Porsche Canada recently reached out to us with an invitation to try out their new Porsche Driving Experience, so you know we had to take it. What is the “Experience” exactly?
The Porsche Driving Experience is a program designed for customers or potential customers of the brand. Each participant takes part in a three-day adventure involving several vehicles from the German’s manufacturer’s line-up.
The first two days focus on street driving – although an off-road portion is included, right where Land Rover has its own off-road school near Montebello in Quebec – and connects the drivers to the beautiful scenery north of our nation’s capital.
The roads are fantastic and the colours changing at this time of year are simply gorgeous, especially when you’re at the wheel of a Porsche 718 Boxster or, even better, a 911 Carrera.
But the best part about this lifestyle event is that, like a chocolate cake at the end of a wonderful meal, the sweetest part comes towards the end! On the third day, Porsche lead us on a beautiful road trip from Ottawa to Calabogie Motorsports Park—but it’s when we hit this well-hidden race track that things really get interesting.
It’s better on a track
Over the years, I’ve had the chance to drive on some of the world’s best closed circuits, but for some reason, the CMP (Calabogie Motorsports Park) was still missing from my short list.
I’d be taming it in the Porsche 718 Boxster and 911 Carrera, a perfect duo when it came to improving my driving skills and discovering an unknown track. Needless to say, I was quite excited to start the first session.
Until that afternoon, our journey had given us some information on all the different trims available in the Porsche portfolio (two-wheel drive or four-wheel-drive; S or not-S; rear-wheel steering-equipped; etc.) but to really feel the difference, there’s nothing like a few laps at high speed on a race track.
But before we could drive on the track, instructors took a few minutes to remind us of the ground rules, safety being the number one priority. I dared ask if Porsche Canada ever had an incident over the years, and the answer was “no.” These experienced instructors just know how to cool things down.
The Calabogie Motorsports Park opened in 2006 and is still the longest in the country, offering a course some 5.05 km in length, with 20 turns, and a straightaway of 609 meters. During their briefing, the organizers warned us about the tricky parts with all these blind curves and elevations changes.
The Porsche 718 Boxster: better in S trim?
Fate wanted me to start the session on track with a base 718 Boxster. Being the least powerful of the range, the sporty mid-engine car was a great starting point when it came to tackling this twisty circuit.
Even down on power, the “follow-the-leader” format ensured we weren’t going to go all-out at first, giving us enough time to mark some visual cues and to adopt the best racing line.
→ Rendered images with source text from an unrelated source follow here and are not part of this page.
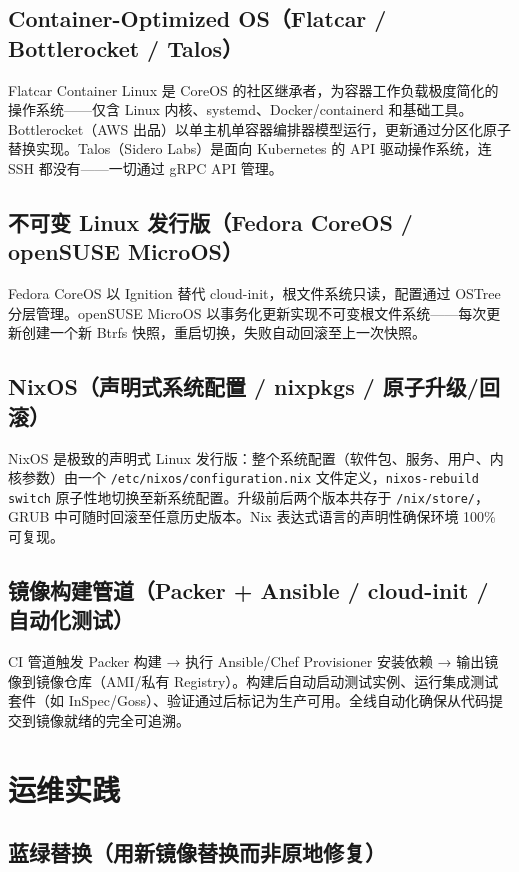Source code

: \documentclass[12pt,UTF8]{ctexbook}
\begin{document}
    \subsection{Container-Optimized OS（Flatcar / Bottlerocket / Talos）}

Flatcar Container Linux 是 CoreOS 的社区继承者，为容器工作负载极度简化的操作系统——仅含 Linux 内核、systemd、Docker/containerd 和基础工具。Bottlerocket（AWS 出品）以单主机单容器编排器模型运行，更新通过分区化原子替换实现。Talos（Sidero Labs）是面向 Kubernetes 的 API 驱动操作系统，连 SSH 都没有——一切通过 gRPC API 管理。

    \subsection{不可变 Linux 发行版（Fedora CoreOS / openSUSE MicroOS）}

Fedora CoreOS 以 Ignition 替代 cloud-init，根文件系统只读，配置通过 OSTree 分层管理。openSUSE MicroOS 以事务化更新实现不可变根文件系统——每次更新创建一个新 Btrfs 快照，重启切换，失败自动回滚至上一次快照。

    \subsection{NixOS（声明式系统配置 / nixpkgs / 原子升级/回滚）}

NixOS 是极致的声明式 Linux 发行版：整个系统配置（软件包、服务、用户、内核参数）由一个 \verb|/etc/nixos/configuration.nix| 文件定义，\verb|nixos-rebuild switch| 原子性地切换至新系统配置。升级前后两个版本共存于 \verb|/nix/store/|，GRUB 中可随时回滚至任意历史版本。Nix 表达式语言的声明性确保环境 100\% 可复现。

    \subsection{镜像构建管道（Packer + Ansible / cloud-init / 自动化测试）}

CI 管道触发 Packer 构建 → 执行 Ansible/Chef Provisioner 安装依赖 → 输出镜像到镜像仓库（AMI/私有 Registry）。构建后自动启动测试实例、运行集成测试套件（如 InSpec/Goss）、验证通过后标记为生产可用。全线自动化确保从代码提交到镜像就绪的完全可追溯。

  \section{运维实践}
    \subsection{蓝绿替换（用新镜像替换而非原地修复）}
\end{document}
If the base 718 Boxster proved an amazing candidate for learning amateur lapping, the S version added a little spice to the equation, especially with the Sport Chrono package allowing more focused performances in terms of gear changes and throttle response.
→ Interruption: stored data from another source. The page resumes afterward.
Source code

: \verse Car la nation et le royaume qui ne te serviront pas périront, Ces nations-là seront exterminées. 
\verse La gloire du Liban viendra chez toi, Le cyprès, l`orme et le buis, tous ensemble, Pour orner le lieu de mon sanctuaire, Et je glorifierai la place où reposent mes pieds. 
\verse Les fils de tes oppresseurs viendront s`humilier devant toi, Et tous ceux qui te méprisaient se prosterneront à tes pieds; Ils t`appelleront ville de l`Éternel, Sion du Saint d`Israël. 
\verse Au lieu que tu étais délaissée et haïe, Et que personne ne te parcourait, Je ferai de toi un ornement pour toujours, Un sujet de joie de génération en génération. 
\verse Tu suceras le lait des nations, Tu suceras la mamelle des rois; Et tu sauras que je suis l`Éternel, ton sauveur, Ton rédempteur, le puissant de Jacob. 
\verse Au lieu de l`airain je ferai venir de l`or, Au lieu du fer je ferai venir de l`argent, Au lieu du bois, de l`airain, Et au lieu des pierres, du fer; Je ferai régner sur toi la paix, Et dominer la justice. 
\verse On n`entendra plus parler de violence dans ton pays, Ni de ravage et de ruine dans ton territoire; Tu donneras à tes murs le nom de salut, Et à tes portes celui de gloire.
During my time on the track, the little drive mode knob was placed in Sport Plus. The S was not only more exhilarating to drive, but perfectly balanced. In this case, the 718 Boxster S is a better car, but the base model still makes for a very decent option for this type of driving.
Meanwhile, in the 911 Carrera—
The biggest technical difference between the 911 Carrera and the 718 Boxster is the position of the engine, with the flat-four turbo of the roadster being in the middle; and the flat-six of the 911 pushed behind the rear axle. Even though the 911 Carrera sits atop the 718 Boxster in the line-up, both cars perform very well at high speed.
However, the more expensive of the two is also without a doubt the fastest one on the CMP circuit. Of course, the 911 Carrera S is the one that delivers the highest level of adrenaline thanks to its 420-horsepower turbocharged flat-six. In Sport Plus mode, the Porsche engine noise reminds you that you’re driving a $150,000 sports car.
All cars on this event were equipped with the optional PDK unit, making it easier for all the drivers to handle, especially the ones that had never drove on a track before. No need to place it in manual mode—the automated settings are quick enough to maintain the RPM where it needs to be.
My favourite moment is when you apply full brake pressure, the transmission downshifting in the most efficient way possible.
Two- or four-wheel-drive?
While testing the different 911 Carreras on-site, I really felt the difference between the two types of powertrains. The Carrera 4S Coupe isn’t a bad car to drive – far from it actually – and the rear-wheel steering pushes the car in the right direction when you need it.
But on the other hand, the more traditional Carrera S just seems easier to drive, with lighter steering and a more predictive way of handling tight bends. I can’t deny it, the Carrera S Coupe is the one I’d take home today.
The Porsche Driving Experience is an amazing way to spend three days on the road at this time of year, but, as expected, the last portion of this crescendo was clearly the best. Being able to “hoon” some of the best sports cars on one of our best closed circuits in Canada is something everyone should try at least once in their lifetime.